- Artwork by Charles Burns

Compilation album by Sub Pop Records
- Released: December 28, 1988
- Recorded: 1986–1988
- Genres: Alternative rock; grunge; punk rock; heavy metal;
- Length: 71 min
- Label: Sub Pop
- Producers: Bruce Calder; Jack Endino; Steve Fisk; Chris Hanzsek;

Sub Pop Records chronology
| Sub Pop 100 (1986) | Sub Pop 200 (1988) | The Grunge Years (1991) |

= Sub Pop 200 =

Sub Pop 200 is a compilation released in the early days of the Seattle grunge scene (December 1988). It features songs (all of them first releases and some otherwise unattainable) from Tad, the Fluid, Nirvana, Steven "Jesse" Bernstein, Mudhoney, the Walkabouts, Terry Lee Hale, Soundgarden, Green River, Fastbacks, Blood Circus, Swallow, Chemistry Set, Girl Trouble, the Nights and Days, Cat Butt, Beat Happening, Screaming Trees, Steve Fisk, and the Thrown Ups.

Many of these bands went on to be influential in the early 1990s and onwards.
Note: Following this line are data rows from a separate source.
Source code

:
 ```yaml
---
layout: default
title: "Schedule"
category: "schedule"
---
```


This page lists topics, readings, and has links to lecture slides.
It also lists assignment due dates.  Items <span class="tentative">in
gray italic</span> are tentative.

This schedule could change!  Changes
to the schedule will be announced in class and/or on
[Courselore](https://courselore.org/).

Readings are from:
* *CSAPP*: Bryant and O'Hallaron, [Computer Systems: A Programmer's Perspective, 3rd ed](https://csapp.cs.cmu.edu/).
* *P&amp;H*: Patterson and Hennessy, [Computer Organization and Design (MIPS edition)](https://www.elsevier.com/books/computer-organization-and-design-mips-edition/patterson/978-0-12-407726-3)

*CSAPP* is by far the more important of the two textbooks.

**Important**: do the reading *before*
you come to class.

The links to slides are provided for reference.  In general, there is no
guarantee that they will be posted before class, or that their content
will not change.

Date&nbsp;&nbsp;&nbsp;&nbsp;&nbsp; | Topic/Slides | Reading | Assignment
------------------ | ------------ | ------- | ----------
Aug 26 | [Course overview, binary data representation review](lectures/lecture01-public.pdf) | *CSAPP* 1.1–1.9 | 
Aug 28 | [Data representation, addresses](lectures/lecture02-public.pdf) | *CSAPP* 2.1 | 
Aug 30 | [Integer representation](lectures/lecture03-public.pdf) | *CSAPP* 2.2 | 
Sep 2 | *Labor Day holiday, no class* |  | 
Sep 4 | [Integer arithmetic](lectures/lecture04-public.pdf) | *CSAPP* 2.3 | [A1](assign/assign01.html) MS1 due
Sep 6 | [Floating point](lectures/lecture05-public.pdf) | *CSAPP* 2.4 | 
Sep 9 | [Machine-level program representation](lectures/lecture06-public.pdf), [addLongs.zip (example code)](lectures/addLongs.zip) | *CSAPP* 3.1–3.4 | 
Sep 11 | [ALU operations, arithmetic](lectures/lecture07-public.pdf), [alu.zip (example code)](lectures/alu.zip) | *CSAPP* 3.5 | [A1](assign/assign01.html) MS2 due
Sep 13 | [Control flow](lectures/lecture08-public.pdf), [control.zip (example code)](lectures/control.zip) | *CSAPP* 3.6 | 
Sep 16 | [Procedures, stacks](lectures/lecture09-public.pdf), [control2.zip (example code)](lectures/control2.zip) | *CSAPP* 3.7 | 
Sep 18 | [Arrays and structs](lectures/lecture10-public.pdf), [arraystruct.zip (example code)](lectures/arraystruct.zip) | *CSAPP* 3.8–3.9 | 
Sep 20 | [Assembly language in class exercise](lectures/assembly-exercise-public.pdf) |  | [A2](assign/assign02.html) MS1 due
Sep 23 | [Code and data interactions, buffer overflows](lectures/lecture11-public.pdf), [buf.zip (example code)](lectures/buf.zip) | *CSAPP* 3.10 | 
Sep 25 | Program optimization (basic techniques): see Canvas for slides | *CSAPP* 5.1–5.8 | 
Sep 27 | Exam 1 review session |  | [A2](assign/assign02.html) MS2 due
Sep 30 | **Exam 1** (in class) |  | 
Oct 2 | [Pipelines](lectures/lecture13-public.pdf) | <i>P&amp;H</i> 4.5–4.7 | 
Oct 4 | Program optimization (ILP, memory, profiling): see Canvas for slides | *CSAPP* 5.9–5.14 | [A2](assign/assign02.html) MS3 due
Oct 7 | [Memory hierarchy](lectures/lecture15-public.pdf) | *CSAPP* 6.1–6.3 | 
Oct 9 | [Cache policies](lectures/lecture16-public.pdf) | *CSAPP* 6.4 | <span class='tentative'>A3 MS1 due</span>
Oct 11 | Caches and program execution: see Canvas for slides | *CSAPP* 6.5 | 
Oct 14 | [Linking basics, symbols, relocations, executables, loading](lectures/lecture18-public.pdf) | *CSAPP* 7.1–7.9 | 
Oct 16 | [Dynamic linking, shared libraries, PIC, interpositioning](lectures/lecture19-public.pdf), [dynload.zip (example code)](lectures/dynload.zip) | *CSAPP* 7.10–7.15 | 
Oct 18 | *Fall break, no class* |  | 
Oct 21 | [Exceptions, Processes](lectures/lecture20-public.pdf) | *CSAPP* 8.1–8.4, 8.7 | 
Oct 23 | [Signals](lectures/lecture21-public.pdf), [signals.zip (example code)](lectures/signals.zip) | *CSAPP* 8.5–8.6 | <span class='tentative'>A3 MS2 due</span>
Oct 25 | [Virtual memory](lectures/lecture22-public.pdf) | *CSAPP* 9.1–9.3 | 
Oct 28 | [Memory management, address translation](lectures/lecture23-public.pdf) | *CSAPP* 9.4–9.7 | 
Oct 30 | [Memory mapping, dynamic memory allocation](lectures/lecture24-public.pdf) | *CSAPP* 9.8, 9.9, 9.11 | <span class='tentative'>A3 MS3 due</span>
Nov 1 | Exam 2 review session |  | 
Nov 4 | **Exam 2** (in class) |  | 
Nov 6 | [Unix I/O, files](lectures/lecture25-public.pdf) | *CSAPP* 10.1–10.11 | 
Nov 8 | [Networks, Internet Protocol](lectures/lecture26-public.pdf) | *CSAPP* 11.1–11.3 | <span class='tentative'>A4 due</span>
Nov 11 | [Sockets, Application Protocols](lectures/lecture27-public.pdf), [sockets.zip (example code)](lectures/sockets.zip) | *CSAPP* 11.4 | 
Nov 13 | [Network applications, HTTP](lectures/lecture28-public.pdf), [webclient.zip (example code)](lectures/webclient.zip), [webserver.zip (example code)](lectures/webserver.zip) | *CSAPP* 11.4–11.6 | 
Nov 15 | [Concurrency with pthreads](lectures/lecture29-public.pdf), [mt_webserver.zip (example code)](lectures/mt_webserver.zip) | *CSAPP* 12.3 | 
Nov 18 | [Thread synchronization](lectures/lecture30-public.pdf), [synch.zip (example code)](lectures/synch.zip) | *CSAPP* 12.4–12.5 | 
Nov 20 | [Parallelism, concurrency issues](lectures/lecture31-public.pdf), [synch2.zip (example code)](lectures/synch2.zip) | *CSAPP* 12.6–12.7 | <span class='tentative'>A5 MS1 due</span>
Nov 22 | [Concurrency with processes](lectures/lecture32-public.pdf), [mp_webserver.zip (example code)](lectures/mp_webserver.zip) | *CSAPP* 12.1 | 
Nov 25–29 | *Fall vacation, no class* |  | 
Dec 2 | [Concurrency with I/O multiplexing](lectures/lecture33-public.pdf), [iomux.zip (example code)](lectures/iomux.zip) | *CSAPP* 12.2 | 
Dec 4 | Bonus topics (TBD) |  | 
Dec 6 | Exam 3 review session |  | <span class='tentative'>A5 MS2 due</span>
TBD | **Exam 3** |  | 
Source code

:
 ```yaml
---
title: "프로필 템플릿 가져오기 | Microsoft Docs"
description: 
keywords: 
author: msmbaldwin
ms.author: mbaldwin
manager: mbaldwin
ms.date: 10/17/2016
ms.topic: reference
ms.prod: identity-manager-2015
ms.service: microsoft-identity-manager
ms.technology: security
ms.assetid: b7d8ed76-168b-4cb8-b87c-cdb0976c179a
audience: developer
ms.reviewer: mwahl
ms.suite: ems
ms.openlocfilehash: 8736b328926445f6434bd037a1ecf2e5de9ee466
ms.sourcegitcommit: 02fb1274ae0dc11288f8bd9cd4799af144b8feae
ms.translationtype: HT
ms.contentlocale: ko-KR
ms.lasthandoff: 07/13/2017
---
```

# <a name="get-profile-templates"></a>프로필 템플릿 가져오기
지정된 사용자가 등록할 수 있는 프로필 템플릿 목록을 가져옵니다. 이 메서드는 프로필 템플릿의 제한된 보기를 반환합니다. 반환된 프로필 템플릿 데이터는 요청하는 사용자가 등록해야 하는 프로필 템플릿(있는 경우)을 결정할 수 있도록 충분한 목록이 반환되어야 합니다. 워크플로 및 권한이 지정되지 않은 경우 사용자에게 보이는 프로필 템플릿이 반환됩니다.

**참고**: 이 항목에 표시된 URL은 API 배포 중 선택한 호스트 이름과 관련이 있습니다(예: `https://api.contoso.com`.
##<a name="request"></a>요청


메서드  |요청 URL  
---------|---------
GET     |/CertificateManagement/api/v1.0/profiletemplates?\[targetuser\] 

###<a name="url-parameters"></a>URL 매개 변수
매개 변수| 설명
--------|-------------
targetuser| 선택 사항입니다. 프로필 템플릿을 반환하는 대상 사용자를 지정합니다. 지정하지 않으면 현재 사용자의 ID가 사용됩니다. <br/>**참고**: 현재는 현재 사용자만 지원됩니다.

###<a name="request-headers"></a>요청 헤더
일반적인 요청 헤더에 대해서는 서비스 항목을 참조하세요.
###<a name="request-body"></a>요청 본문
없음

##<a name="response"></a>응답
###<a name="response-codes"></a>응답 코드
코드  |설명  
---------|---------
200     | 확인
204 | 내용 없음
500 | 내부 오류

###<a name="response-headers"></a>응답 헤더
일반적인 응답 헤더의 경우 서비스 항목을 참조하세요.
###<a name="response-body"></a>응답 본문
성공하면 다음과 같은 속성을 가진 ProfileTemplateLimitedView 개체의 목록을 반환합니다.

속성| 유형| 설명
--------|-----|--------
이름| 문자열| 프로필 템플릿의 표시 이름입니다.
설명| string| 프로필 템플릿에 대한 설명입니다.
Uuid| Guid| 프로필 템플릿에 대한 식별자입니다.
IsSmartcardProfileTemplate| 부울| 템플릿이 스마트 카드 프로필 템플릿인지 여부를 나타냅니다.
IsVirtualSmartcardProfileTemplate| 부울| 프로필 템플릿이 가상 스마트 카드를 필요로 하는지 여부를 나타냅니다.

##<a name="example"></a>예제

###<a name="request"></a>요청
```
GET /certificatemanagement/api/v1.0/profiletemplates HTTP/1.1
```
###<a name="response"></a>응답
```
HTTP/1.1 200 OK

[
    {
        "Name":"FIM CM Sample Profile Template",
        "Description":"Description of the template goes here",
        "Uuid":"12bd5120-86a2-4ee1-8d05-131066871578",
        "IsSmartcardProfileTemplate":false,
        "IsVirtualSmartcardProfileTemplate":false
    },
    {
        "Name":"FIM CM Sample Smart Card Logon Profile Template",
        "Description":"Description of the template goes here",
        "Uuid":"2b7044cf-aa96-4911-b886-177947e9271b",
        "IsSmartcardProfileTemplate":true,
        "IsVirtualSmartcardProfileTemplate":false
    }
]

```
Most notable of these were Nirvana, Soundgarden, Green River (who spawned Mudhoney and Mother Love Bone and later Temple of the Dog and Pearl Jam), Screaming Trees, and Mudhoney.

== Packaging ==
The artwork an illustration by comics artist Charles Burns, who previously illustrated Sub Pop zine covers and posters. While it would provide the full cover art in CD releases, the original release has an all-black cover with a top right sticker featuring Burns's art and the artists heard on the album. Typical of Sub Pop releases, the album is limited to 5,000 copies, and also comes with a 16-page booklet.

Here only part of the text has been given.